Material for this task>
****************************************

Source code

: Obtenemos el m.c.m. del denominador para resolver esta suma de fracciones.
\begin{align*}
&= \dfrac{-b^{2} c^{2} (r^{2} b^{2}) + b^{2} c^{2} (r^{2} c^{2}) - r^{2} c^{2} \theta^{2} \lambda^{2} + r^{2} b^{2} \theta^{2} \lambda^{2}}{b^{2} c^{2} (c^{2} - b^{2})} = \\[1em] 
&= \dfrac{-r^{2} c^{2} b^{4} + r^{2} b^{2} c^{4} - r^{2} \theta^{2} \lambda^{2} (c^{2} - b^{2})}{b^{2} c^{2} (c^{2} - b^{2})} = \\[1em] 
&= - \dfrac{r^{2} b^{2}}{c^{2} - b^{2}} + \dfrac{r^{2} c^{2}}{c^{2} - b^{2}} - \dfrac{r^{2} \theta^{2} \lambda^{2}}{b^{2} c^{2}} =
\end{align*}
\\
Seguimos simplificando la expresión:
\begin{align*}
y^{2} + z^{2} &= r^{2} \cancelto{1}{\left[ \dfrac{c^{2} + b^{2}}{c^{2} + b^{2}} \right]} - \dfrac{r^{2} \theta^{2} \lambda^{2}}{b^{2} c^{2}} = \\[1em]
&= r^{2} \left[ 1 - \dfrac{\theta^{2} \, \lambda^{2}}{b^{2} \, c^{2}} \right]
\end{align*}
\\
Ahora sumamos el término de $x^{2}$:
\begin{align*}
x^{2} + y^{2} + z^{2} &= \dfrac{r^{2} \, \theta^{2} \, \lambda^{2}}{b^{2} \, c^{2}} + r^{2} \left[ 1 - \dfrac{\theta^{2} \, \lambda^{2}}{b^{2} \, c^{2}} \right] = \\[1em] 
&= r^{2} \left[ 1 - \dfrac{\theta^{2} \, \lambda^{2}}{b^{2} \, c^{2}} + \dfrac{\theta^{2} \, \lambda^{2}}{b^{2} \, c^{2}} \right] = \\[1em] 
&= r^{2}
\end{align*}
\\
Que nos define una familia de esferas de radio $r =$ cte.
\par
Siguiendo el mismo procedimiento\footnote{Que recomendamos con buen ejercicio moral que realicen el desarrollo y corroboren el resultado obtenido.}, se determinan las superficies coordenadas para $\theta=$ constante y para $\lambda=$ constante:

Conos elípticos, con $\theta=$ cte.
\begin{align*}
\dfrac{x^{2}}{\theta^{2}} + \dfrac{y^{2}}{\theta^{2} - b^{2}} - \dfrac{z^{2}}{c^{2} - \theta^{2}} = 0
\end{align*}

****************************************

About this exercise>
Every line, from the one holding "Que nos define" through the last line of the material above, should be transcribed exactly, and no line outside that range.

Result for this task>
Que nos define una familia de esferas de radio $r =$ cte.
\par
Siguiendo el mismo procedimiento\footnote{Que recomendamos con buen ejercicio moral que realicen el desarrollo y corroboren el resultado obtenido.}, se determinan las superficies coordenadas para $\theta=$ constante y para $\lambda=$ constante:

Conos elípticos, con $\theta=$ cte.
\begin{align*}
\dfrac{x^{2}}{\theta^{2}} + \dfrac{y^{2}}{\theta^{2} - b^{2}} - \dfrac{z^{2}}{c^{2} - \theta^{2}} = 0
\end{align*}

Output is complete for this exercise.